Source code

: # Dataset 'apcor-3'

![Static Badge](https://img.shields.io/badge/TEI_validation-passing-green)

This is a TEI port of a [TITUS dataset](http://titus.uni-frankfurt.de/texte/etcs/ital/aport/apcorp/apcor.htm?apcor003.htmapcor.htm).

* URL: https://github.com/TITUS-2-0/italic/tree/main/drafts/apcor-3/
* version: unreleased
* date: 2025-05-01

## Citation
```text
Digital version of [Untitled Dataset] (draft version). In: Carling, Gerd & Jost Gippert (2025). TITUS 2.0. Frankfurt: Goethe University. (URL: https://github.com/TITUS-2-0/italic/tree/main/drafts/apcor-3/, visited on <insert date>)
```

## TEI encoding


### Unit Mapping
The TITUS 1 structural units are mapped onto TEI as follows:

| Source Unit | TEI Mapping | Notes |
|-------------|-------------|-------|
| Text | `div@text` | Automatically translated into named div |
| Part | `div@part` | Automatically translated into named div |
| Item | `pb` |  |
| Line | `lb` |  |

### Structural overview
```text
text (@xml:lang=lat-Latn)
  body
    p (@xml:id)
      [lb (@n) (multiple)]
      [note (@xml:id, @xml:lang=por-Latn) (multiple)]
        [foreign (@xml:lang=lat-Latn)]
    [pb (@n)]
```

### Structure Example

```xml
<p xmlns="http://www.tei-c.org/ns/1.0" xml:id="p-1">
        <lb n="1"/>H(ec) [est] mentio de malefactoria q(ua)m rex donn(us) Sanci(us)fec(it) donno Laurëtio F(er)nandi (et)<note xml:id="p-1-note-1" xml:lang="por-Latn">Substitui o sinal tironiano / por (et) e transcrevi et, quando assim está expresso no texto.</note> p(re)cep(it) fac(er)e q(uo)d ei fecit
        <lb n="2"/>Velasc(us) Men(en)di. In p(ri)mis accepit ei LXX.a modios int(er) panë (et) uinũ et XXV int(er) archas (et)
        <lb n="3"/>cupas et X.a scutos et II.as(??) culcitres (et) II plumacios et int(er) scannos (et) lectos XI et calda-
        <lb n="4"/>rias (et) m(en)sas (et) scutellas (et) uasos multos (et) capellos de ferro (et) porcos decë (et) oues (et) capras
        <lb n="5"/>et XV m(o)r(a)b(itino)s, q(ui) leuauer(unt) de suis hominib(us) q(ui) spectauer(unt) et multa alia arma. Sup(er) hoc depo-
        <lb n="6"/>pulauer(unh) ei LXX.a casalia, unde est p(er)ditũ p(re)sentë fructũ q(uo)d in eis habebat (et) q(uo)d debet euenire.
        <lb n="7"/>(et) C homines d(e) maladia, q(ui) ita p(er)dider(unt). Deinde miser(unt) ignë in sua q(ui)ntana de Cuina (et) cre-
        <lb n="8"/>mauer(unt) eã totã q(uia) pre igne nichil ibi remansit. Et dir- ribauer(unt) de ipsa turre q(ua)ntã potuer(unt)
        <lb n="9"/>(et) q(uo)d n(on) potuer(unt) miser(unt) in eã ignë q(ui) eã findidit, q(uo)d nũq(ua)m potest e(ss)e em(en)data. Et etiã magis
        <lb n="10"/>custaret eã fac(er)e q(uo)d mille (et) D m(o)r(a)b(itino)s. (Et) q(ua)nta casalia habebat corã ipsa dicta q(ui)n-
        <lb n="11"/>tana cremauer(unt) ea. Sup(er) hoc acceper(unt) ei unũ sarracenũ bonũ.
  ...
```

================================

◆ ASSIGNED TASK ◆
Each record above needs to be transcribed word for word.

◆ SOLUTION ◆
Source code

: # Dataset 'apcor-3'

![Static Badge](https://img.shields.io/badge/TEI_validation-passing-green)

This is a TEI port of a [TITUS dataset](http://titus.uni-frankfurt.de/texte/etcs/ital/aport/apcorp/apcor.htm?apcor003.htmapcor.htm).

* URL: https://github.com/TITUS-2-0/italic/tree/main/drafts/apcor-3/
* version: unreleased
* date: 2025-05-01

## Citation
```text
Digital version of [Untitled Dataset] (draft version). In: Carling, Gerd & Jost Gippert (2025). TITUS 2.0. Frankfurt: Goethe University. (URL: https://github.com/TITUS-2-0/italic/tree/main/drafts/apcor-3/, visited on <insert date>)
```

## TEI encoding


### Unit Mapping
The TITUS 1 structural units are mapped onto TEI as follows:

| Source Unit | TEI Mapping | Notes |
|-------------|-------------|-------|
| Text | `div@text` | Automatically translated into named div |
| Part | `div@part` | Automatically translated into named div |
| Item | `pb` |  |
| Line | `lb` |  |

### Structural overview
```text
text (@xml:lang=lat-Latn)
  body
    p (@xml:id)
      [lb (@n) (multiple)]
      [note (@xml:id, @xml:lang=por-Latn) (multiple)]
        [foreign (@xml:lang=lat-Latn)]
    [pb (@n)]
```

### Structure Example

```xml
<p xmlns="http://www.tei-c.org/ns/1.0" xml:id="p-1">
        <lb n="1"/>H(ec) [est] mentio de malefactoria q(ua)m rex donn(us) Sanci(us)fec(it) donno Laurëtio F(er)nandi (et)<note xml:id="p-1-note-1" xml:lang="por-Latn">Substitui o sinal tironiano / por (et) e transcrevi et, quando assim está expresso no texto.</note> p(re)cep(it) fac(er)e q(uo)d ei fecit
        <lb n="2"/>Velasc(us) Men(en)di. In p(ri)mis accepit ei LXX.a modios int(er) panë (et) uinũ et XXV int(er) archas (et)
        <lb n="3"/>cupas et X.a scutos et II.as(??) culcitres (et) II plumacios et int(er) scannos (et) lectos XI et calda-
        <lb n="4"/>rias (et) m(en)sas (et) scutellas (et) uasos multos (et) capellos de ferro (et) porcos decë (et) oues (et) capras
        <lb n="5"/>et XV m(o)r(a)b(itino)s, q(ui) leuauer(unt) de suis hominib(us) q(ui) spectauer(unt) et multa alia arma. Sup(er) hoc depo-
        <lb n="6"/>pulauer(unh) ei LXX.a casalia, unde est p(er)ditũ p(re)sentë fructũ q(uo)d in eis habebat (et) q(uo)d debet euenire.
        <lb n="7"/>(et) C homines d(e) maladia, q(ui) ita p(er)dider(unt). Deinde miser(unt) ignë in sua q(ui)ntana de Cuina (et) cre-
        <lb n="8"/>mauer(unt) eã totã q(uia) pre igne nichil ibi remansit. Et dir- ribauer(unt) de ipsa turre q(ua)ntã potuer(unt)
        <lb n="9"/>(et) q(uo)d n(on) potuer(unt) miser(unt) in eã ignë q(ui) eã findidit, q(uo)d nũq(ua)m potest e(ss)e em(en)data. Et etiã magis
        <lb n="10"/>custaret eã fac(er)e q(uo)d mille (et) D m(o)r(a)b(itino)s. (Et) q(ua)nta casalia habebat corã ipsa dicta q(ui)n-
        <lb n="11"/>tana cremauer(unt) ea. Sup(er) hoc acceper(unt) ei unũ sarracenũ bonũ.
  ...
```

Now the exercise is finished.